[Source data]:

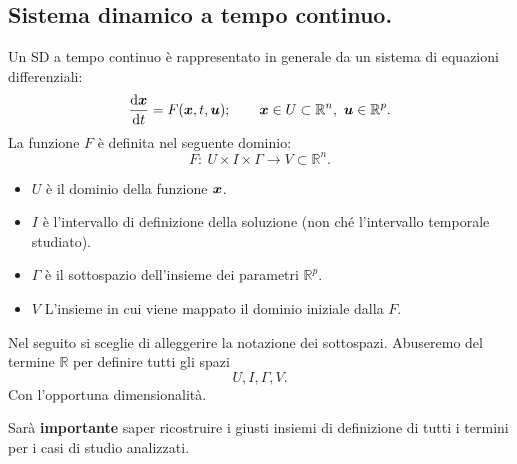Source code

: \subsection{Sistema dinamico a tempo continuo.}%
\label{sub:Sistema dinamico a tempo continuo.}
Un SD a tempo continuo è rappresentato in generale da un sistema di equazioni differenziali:
\[
    \frac{\text{d} \boldsymbol{x}}{\text{d} t} = F(\boldsymbol{x}, t, \boldsymbol{u});
    \qquad 
    \boldsymbol{x}\in U \subset \mathbb{R}^n, \ \boldsymbol{u}  \in \mathbb{R}^p
.\] 
La funzione $F$ è definita nel seguente dominio:
\[
    F: \ U \times I \times \Gamma  \to V \subset \mathbb{R}^n
.\] 
\begin{itemize}
    \item $U$ è il dominio della funzione $\boldsymbol{x}$.
    \item $I$ è l'intervallo di definizione della soluzione (non ché l'intervallo temporale studiato).
    \item $\Gamma$ è il sottospazio dell'insieme dei parametri $\mathbb{R}^p$.
    \item $V$ L'insieme in cui viene mappato il dominio iniziale dalla $F$.
\end{itemize}
\begin{defn}
    Nel seguito si sceglie di alleggerire la notazione dei sottospazi. Abuseremo del termine $\mathbb{R}$ per definire tutti gli spazi
    \[
        U, I, \Gamma, V
    .\] 
    Con l'opportuna dimensionalità.
\end{defn}
\noindent
Sarà \textbf{importante} saper ricostruire i giusti insiemi di definizione di tutti i termini per i casi di studio analizzati.
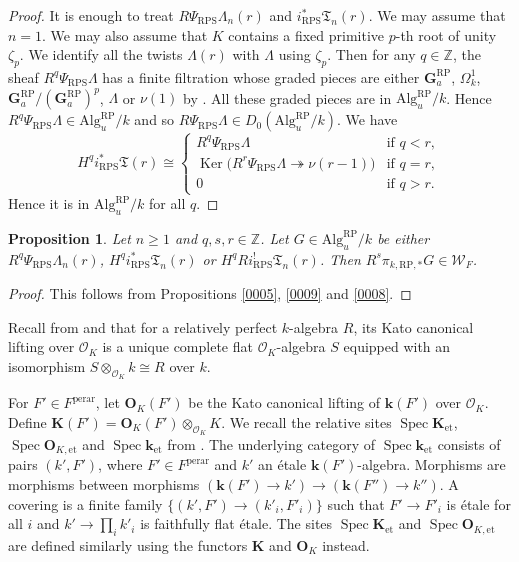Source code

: \documentclass{amsart}
\newtheorem{Prop}[Thm]{Proposition}
\theoremstyle{remark}
\numberwithin{equation}{section}
\newcommand{\Order}{\mathcal{O}}
\newcommand{\onto}{\twoheadrightarrow}
\newcommand{\tensor}{\mathbin{\otimes}}
\newcommand{\Z}{\mathbb{Z}}
\newcommand{\et}{\mathrm{et}}
\newcommand{\Ga}{\mathbf{G}_{a}}
\newcommand{\perar}{\mathrm{perar}}
\newcommand{\Alg}{\mathrm{Alg}}
\newcommand{\alg}[1]{\mathbf{#1}}
\newcommand{\RP}{\mathrm{RP}}
\newcommand{\RPS}{\mathrm{RPS}}
\DeclareMathOperator{\Ker}{Ker}
\DeclareMathOperator{\Spec}{Spec}
\begin{document}
\begin{proof}
	It is enough to treat $R \Psi_{\RPS} \Lambda_{n}(r)$ and $i_{\RPS}^{\ast} \mathfrak{T}_{n}(r)$.
	We may assume that $n = 1$.
	We may also assume that $K$ contains a fixed primitive $p$-th root of unity $\zeta_{p}$.
	We identify all the twists $\Lambda(r)$ with $\Lambda$ using $\zeta_{p}$.
	Then for any $q \in \Z$, the sheaf $R^{q} \Psi_{\RPS} \Lambda$ has a finite filtration
	whose graded pieces are either $\Ga^{\RP}$, $\Omega_{k}^{1}$, $\Ga^{\RP} / (\Ga^{\RP})^{p}$, $\Lambda$ or $\nu(1)$
	by \cite[Proposition 6.1]{KS19}.
	All these graded pieces are in $\Alg^{\RP}_{u} / k$.
	Hence $R^{q} \Psi_{\RPS} \Lambda \in \Alg^{\RP}_{u} / k$
	and so $R \Psi_{\RPS} \Lambda \in D_{0}(\Alg^{\RP}_{u} / k)$.
	We have
		\[
				H^{q} i_{\RPS}^{\ast} \mathfrak{T}(r)
			\cong
				\begin{cases}
						R^{q} \Psi_{\RPS} \Lambda
					&	\text{if }
						q < r,
					\\
						\Ker \bigl(
							R^{r} \Psi_{\RPS} \Lambda \onto \nu(r - 1)
						\bigr)
					&	\text{if }
						q = r,
					\\
						0
					&	\text{if }
						q > r.
				\end{cases}
		\]
	Hence it is in $\Alg^{\RP}_{u} / k$ for all $q$.
\end{proof}

\begin{Prop} \label{0010}
	Let $n \ge 1$ and $q, s, r \in \Z$.
	Let $G \in \Alg^{\RP}_{u} / k$ be either
	$R^{q} \Psi_{\RPS} \Lambda_{n}(r)$, $H^{q} i_{\RPS}^{\ast} \mathfrak{T}_{n}(r)$
	or $H^{q} R i_{\RPS}^{!} \mathfrak{T}_{n}(r)$.
	Then $R^{s} \pi_{k, \RP, \ast} G \in \mathcal{W}_{F}$.
\end{Prop}

\begin{proof}
	This follows from Propositions \ref{0005}, \ref{0009} and \ref{0008}.
\end{proof}

Recall from \cite[Section 1, Definition 1]{Kat82} and \cite[Section 2.3]{Suz24}
that for a relatively perfect $k$-algebra $R$,
its Kato canonical lifting over $\Order_{K}$ is a unique complete flat $\Order_{K}$-algebra $S$
equipped with an isomorphism $S \tensor_{\Order_{K}} k \cong R$ over $k$.

For $F' \in F^{\perar}$, let $\alg{O}_{K}(F')$ be
the Kato canonical lifting of $\alg{k}(F')$ over $\Order_{K}$.
Define $\alg{K}(F') = \alg{O}_{K}(F') \tensor_{\Order_{K}} K$.
We recall the relative sites $\Spec \alg{K}_{\et}$, $\Spec \alg{O}_{K, \et}$ and $\Spec \alg{k}_{\et}$
from \cite[Sections 4.1 and 5.1]{Suz24}.
The underlying category of $\Spec \alg{k}_{\et}$ consists of pairs $(k', F')$,
where $F' \in F^{\perar}$ and $k'$ an \'etale $\alg{k}(F')$-algebra.
Morphisms are morphisms between morphisms $(\alg{k}(F') \to k') \to (\alg{k}(F'') \to k'')$.
A covering is a finite family $\{(k', F') \to (k'_{i}, F'_{i})\}$
such that $F' \to F'_{i}$ is \'etale for all $i$
and $k' \to \prod_{i} k'_{i}$ is faithfully flat \'etale.
The sites $\Spec \alg{K}_{\et}$ and $\Spec \alg{O}_{K, \et}$ are defined similarly
using the functors $\alg{K}$ and $\alg{O}_{K}$ instead.
\end{document}
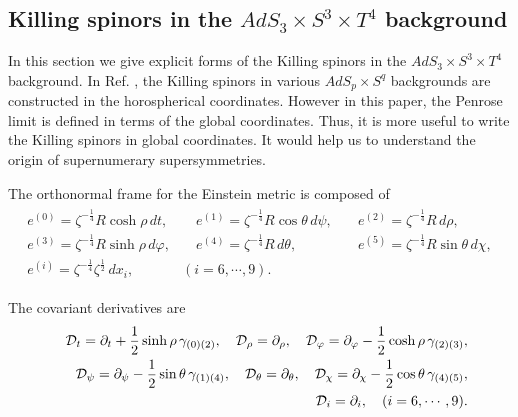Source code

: \documentclass[a4paper,12pt]{article}
\begin{document}
\begin{appendix}
\section{Killing spinors in the $AdS_3\times S^3\times T^4$ background}\label{b}

In this section we give explicit forms of the Killing spinors in the $AdS_3\times S^3\times T^4$ background. In Ref. \cite{lu}, the Killing spinors in various $AdS_p\times S^q$ backgrounds are constructed in the horospherical coordinates. However in this paper, the Penrose limit is defined in terms of the global coordinates. Thus, it is more useful to write the Killing spinors in global coordinates. It would help us to understand the origin of supernumerary supersymmetries.

The orthonormal frame for the Einstein metric is composed of 
\begin{eqnarray}
\begin{array}{lll}
e^{(0)}=\zeta^{-\frac{1}{4}}R\cosh{\rho}\,dt,&\quad e^{(1)}=\zeta^{-\frac{1}{4}}R\cos{\theta}\,d\psi,&\quad e^{(2)}=\zeta^{-\frac{1}{4}}R\,d\rho,\\
e^{(3)}=\zeta^{-\frac{1}{4}}R\sinh{\rho}\,d\varphi,&\quad e^{(4)}=\zeta^{-\frac{1}{4}}R\,d\theta,&\quad e^{(5)}=\zeta^{-\frac{1}{4}}R\sin{\theta}\,d\chi,\\
e^{(i)}=\zeta^{-\frac{1}{4}}\zeta^{\frac{1}{2}}\,dx_i,&(i=6,\cdots, 9).&
\end{array}
\end{eqnarray}

The covariant derivatives are
\begin{eqnarray}
&&{\cal D}_t=\partial_t+\frac{1}{2}\sinh{\rho}\,\gamma_{(0)(2)},\quad {\cal D}_\rho=\partial_\rho,\quad {\cal D}_\varphi=\partial_\varphi-\frac{1}{2}\cosh{\rho}\,\gamma_{(2)(3)},\nonumber\\
&&{\cal D}_\psi=\partial_\psi-\frac{1}{2}\sin{\theta}\,\gamma_{(1)(4)},\quad{\cal D}_\theta=\partial_\theta,\quad {\cal D}_\chi=\partial_\chi-\frac{1}{2}\cos{\theta}\,\gamma_{(4)(5)},\nonumber\\
&&{\cal D}_i=\partial_i,\quad (i=6,\cdots, 9).
\end{eqnarray}


\end{appendix}
\end{document}
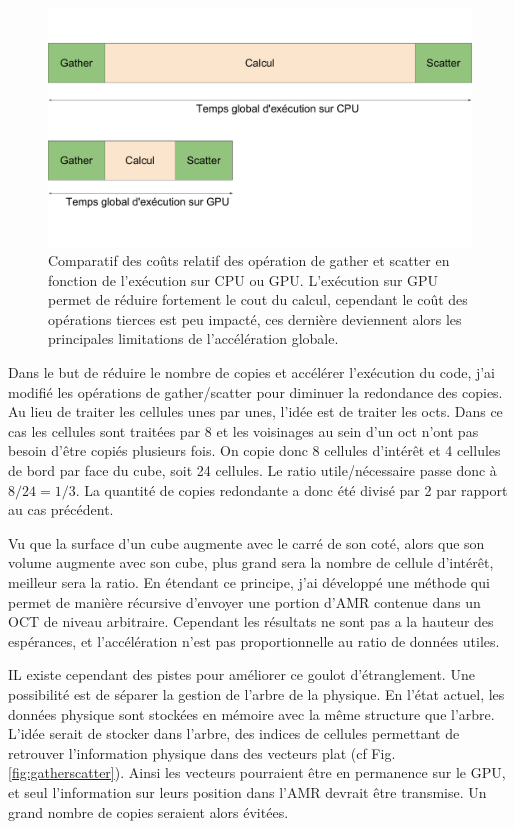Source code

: \begin{figure}
        \includegraphics[width=.95\linewidth]{img/02/gsCPUGPU.pdf} 
        \caption[Comparatif coût CPU et GPU]{Comparatif des coûts relatif des opération de gather et scatter en fonction de l'exécution sur CPU ou GPU.
        L'exécution sur GPU permet de réduire fortement le cout du calcul, cependant le coût des opérations tierces est peu impacté, ces dernière deviennent alors les principales limitations de l'accélération globale.
 		\label{fig:fracgatherscatter}
 		}
\end{figure}


Dans le but de réduire le nombre de copies et accélérer l'exécution du code, j'ai modifié les opérations de gather/scatter pour diminuer la redondance des copies.
Au lieu de traiter les cellules unes par unes, l'idée est de traiter les octs.
Dans ce cas les cellules sont traitées par 8 et les voisinages au sein d'un oct n'ont pas besoin d'être copiés plusieurs fois.
On copie donc 8 cellules d'intérêt et 4 cellules de bord par face du cube, soit 24 cellules.
Le ratio utile/nécessaire passe donc à $8/24 = 1/3$.
La quantité de copies redondante a donc été divisé par 2 par rapport au cas précédent.

Vu que la surface d'un cube augmente avec le carré de son coté, alors que son volume augmente avec son cube, plus grand sera la nombre de cellule d'intérêt, meilleur sera la ratio.
En étendant ce principe, j'ai développé une méthode qui permet de manière récursive d'envoyer une portion d'\ac{AMR} contenue dans un OCT de niveau arbitraire.
Cependant les résultats ne sont pas a la hauteur des espérances, et l'accélération n'est pas proportionnelle au ratio de données utiles.

IL existe cependant des pistes pour améliorer ce goulot d'étranglement.
Une possibilité est de séparer la gestion de l'arbre de la physique.
En l'état actuel, les données physique sont stockées en mémoire avec la même structure que l'arbre.
L'idée serait de stocker dans l'arbre, des indices de cellules permettant de retrouver l'information physique dans des vecteurs plat (cf Fig. \ref{fig:gatherscatter}).
Ainsi les vecteurs pourraient être en permanence sur le \ac{GPU}, et seul l'information sur leurs position dans l'AMR devrait être transmise.
Un grand nombre de copies seraient alors évitées. 


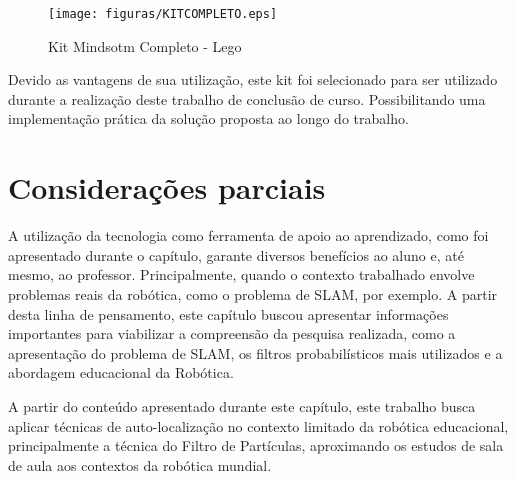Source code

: \begin{figure}[H]
	\centering
	\texttt{[image: figuras/KITCOMPLETO.eps]}
	\caption[Kit Mindsotm Completo - Lego]{Kit Mindsotm Completo - Lego}
	\label{img:kit}
\end{figure}

Devido as vantagens de sua utilização, este kit foi selecionado para ser utilizado durante a realização deste trabalho de conclusão de curso. Possibilitando uma implementação prática da solução proposta ao longo do trabalho.


\section{Considerações parciais} %
\label{sec:considerações_parciais}

	A utilização da tecnologia como ferramenta de apoio ao aprendizado, como foi apresentado durante o capítulo, garante diversos benefícios ao aluno e, até mesmo, ao professor. Principalmente, quando o contexto trabalhado envolve problemas reais da robótica, como o problema de SLAM, por exemplo. A partir desta linha de pensamento, este capítulo buscou apresentar informações importantes para viabilizar a compreensão da pesquisa realizada, como a apresentação do problema de SLAM, os filtros probabilísticos mais utilizados e a abordagem educacional da Robótica.

	A partir do conteúdo apresentado durante este capítulo, este trabalho busca aplicar técnicas de auto-localização no contexto limitado da robótica educacional, principalmente a técnica do Filtro de Partículas, aproximando os estudos de sala de aula aos contextos da robótica mundial.

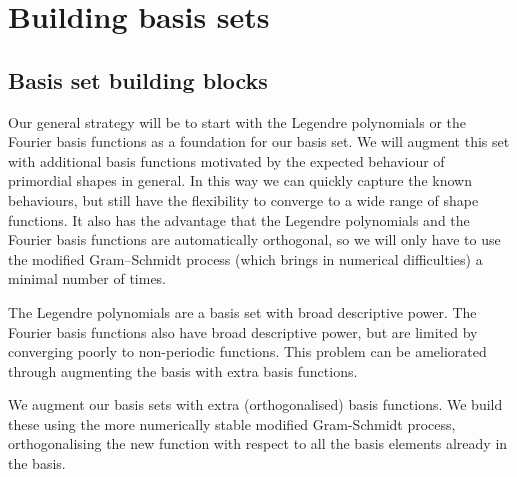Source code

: \section{Building basis sets}
    \subsection{Basis set building blocks}
    Our general strategy will be to start with the Legendre polynomials
    or the Fourier basis functions as a foundation for our basis set.
    We will augment this set with additional basis functions motivated by the
    expected behaviour of primordial shapes in general.
    In this way we can quickly capture the known behaviours,
    but still have the flexibility to converge to a wide range
    of shape functions. It also has the advantage that the Legendre polynomials
    and the Fourier basis functions are automatically orthogonal,
    so we will only have to use the modified Gram–Schmidt process
    (which brings in numerical difficulties)
    a minimal number of times.


    The Legendre polynomials are a basis set with broad descriptive power.
    The Fourier basis functions also have broad descriptive power,
    but are limited by converging poorly to non-periodic functions.
    This problem can be ameliorated through augmenting the basis
    with extra basis functions.


    We augment our basis sets with extra (orthogonalised) basis functions.
    We build these using the more numerically stable modified Gram-Schmidt process,
    orthogonalising the new function with respect to all the basis elements already in
    the basis.


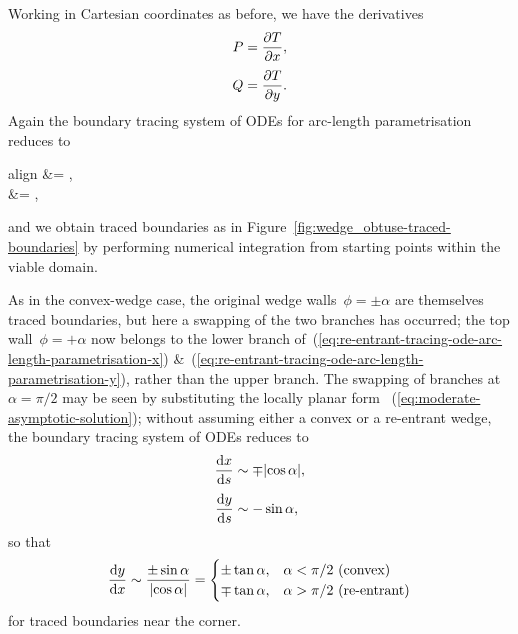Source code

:\begin{figure}
\end{figure}

Working in Cartesian coordinates as before,
we have the derivatives
\begin{align}
  P &= \pder{T}{x},
    \label{eq:re-entrant-gradient-x-component} \\[\tallspace]
  Q &= \pder{T}{y}.
    \label{eq:re-entrant-gradient-y-component}
\end{align}
Again the boundary tracing system of ODEs for arc-length parametrisation
reduces to
\begin{important}{align}
   &= ,
    \label{eq:re-entrant-tracing-ode-arc-length-parametrisation-x}
    \\[\tallspace]
   &= ,
    \label{eq:re-entrant-tracing-ode-arc-length-parametrisation-y}
\end{important}
and we obtain traced boundaries
as in Figure~\ref{fig:wedge_obtuse-traced-boundaries}
by performing numerical integration
from starting points within the viable domain.

As in the convex-wedge case,
the original wedge walls~$\phi = \pm\alpha$
are themselves traced boundaries,
but here a swapping of the two branches has occurred;
the top wall~$\phi = +\alpha$ now belongs to the lower branch
of~(\ref{eq:re-entrant-tracing-ode-arc-length-parametrisation-x})
\&~(\ref{eq:re-entrant-tracing-ode-arc-length-parametrisation-y}),
rather than the upper branch.
The swapping of branches at~$\alpha = \pi/2$ may be seen
by substituting the locally planar form~%
  (\ref{eq:moderate-asymptotic-solution});
without assuming either a convex or a re-entrant wedge,
the boundary tracing system of ODEs reduces to
\begin{align}
  \tder{x}{s} &\asy \mp \abs{\cos\alpha},
    \label{eq:planar-asymptotic-tracing-ode-arc-length-parametrisation-x}
    \\[\tallspace]
  \tder{y}{s} &\asy -\sin\alpha,
    \label{eq:planar-asymptotic-tracing-ode-arc-length-parametrisation-y}
\end{align}
so that
\begin{equation}
  \tder{y}{x} \asy \frac{\pm\sin\alpha}{\abs{\cos\alpha}} =
    \begin{cases}
      \pm\tan\alpha, &\text{$\alpha < \pi/2$ (convex)} \\
      \mp\tan\alpha, &\text{$\alpha > \pi/2$ (re-entrant)}
    \end{cases}
  \label{eq:planar-asymptotic-tracing-ode-coordinate-parametrisation-y}
\end{equation}
for traced boundaries near the corner.

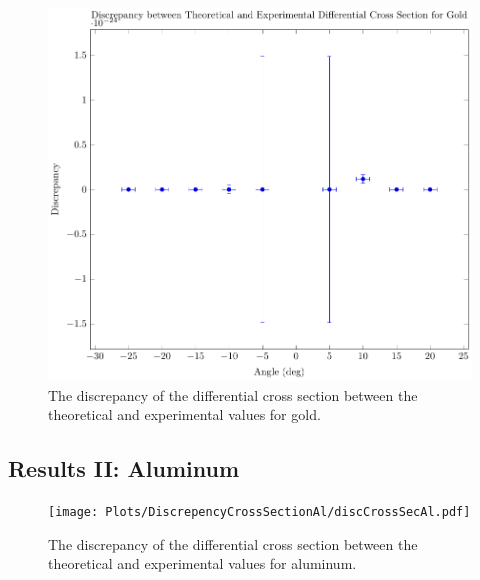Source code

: \documentclass[a4paper]{article}
\begin{document}
\begin{figure}[H]
  \begin{center}
    \includegraphics[scale=0.8]{Plots/DiscrepencyCrossSectionAu/discCrossSecAu.pdf}
  \end{center}
  \caption{The discrepancy of the differential cross section between the
    theoretical and experimental values for gold.}
  \label{gph:expCrossSecUncertGold}
\end{figure}

\subsection{Results II: Aluminum}

\qq 

\qq 

\qq

\begin{figure}[H]
  \begin{center}
    \texttt{[image: Plots/DiscrepencyCrossSectionAl/discCrossSecAl.pdf]}
  \end{center}
  \caption{The discrepancy of the differential cross section between the
    theoretical and experimental values for aluminum.}
  \label{gph:expCrossSecUncertAl}
\end{figure}
\end{document}
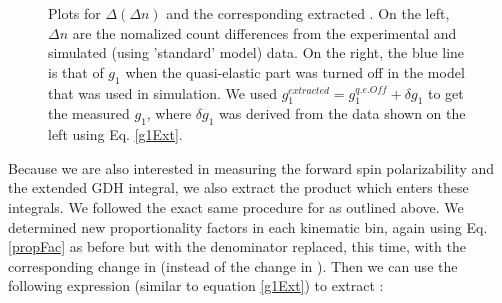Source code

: \begin{figure}[h]
\centering
\label{dDnCSng1q7} %
\caption[Optional caption for list of figures]{Plots for $\Delta (\Delta n)$ and the corresponding extracted \gone. On the left, $\Delta n$ are the nomalized count differences from the experimental and simulated (using 'standard' model) data. On the right, the blue line is that of $g_1$ when the quasi-elastic part was turned off in the model that was used in simulation. We used $g_1^{extracted} = g_1^{q.e. Off} + \delta g_1$ to get the measured $g_1$, where $\delta g_1$ was derived from the data shown on the left using Eq. \ref{g1Ext}.}
\end{figure}





Because we are also interested in measuring the forward spin polarizability and the extended GDH integral, we also extract the product \afones which enters these integrals. We followed the exact same procedure for \gones as outlined above. %
We determined new proportionality factors in each kinematic bin, again using Eq. \ref{propFac} as before but with the denominator replaced, this time, with the corresponding change in \afones (instead of the change in \gone). Then we can use the following expression (similar to equation \ref{g1Ext}) to extract \afonewq:

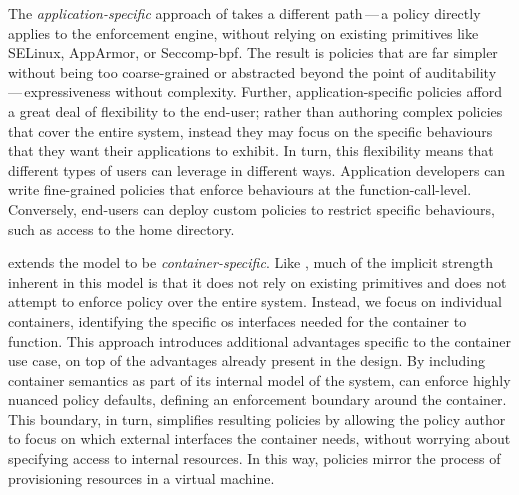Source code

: The \textit{application-specific} approach of \bpfbox{} takes a different path\,---\,a
\bpfbox{} policy directly applies to the \bpfbox{} enforcement engine, without relying on
existing primitives like SELinux, AppArmor, or Seccomp-bpf. The result is policies that
are far simpler without being too coarse-grained or abstracted beyond the point of
auditability\,---\,expressiveness without complexity. Further, application-specific
policies afford a great deal of flexibility to the end-user; rather than authoring complex
policies that cover the entire system, instead they may focus on the specific behaviours
that they want their applications to exhibit. In turn, this flexibility means that
different types of users can leverage \bpfbox{} in different ways.  Application developers
can write fine-grained policies that enforce behaviours at the function-call-level.
Conversely, end-users can deploy custom \bpfbox{} policies to restrict specific
behaviours, such as access to the home directory.

\bpfcontain{} extends the \bpfbox{} model to be \textit{container-specific}. Like
\bpfbox{}, much of the implicit strength inherent in this model is that it does not rely
on existing primitives and does not attempt to enforce policy over the entire system.
Instead, we focus on individual containers, identifying the specific \gls{os} interfaces
needed for the container to function.  This approach introduces additional advantages
specific to the container use case, on top of the advantages already present in the
\bpfbox{} design. By including container semantics as part of its internal model of the
system, \bpfcontain{} can enforce highly nuanced policy defaults, defining an enforcement
boundary around the container. This boundary, in turn, simplifies resulting policies by
allowing the policy author to focus on which external interfaces the container needs,
without worrying about specifying access to internal resources. In this way, \bpfcontain{}
policies mirror the process of provisioning resources in a virtual machine.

[Task goal]:
The lines to copy are those in the records above containing the word "Schmidt".

[Exercise solution]:
    so we will only have to use the modified Gram–Schmidt process
    We build these using the more numerically stable modified Gram-Schmidt process,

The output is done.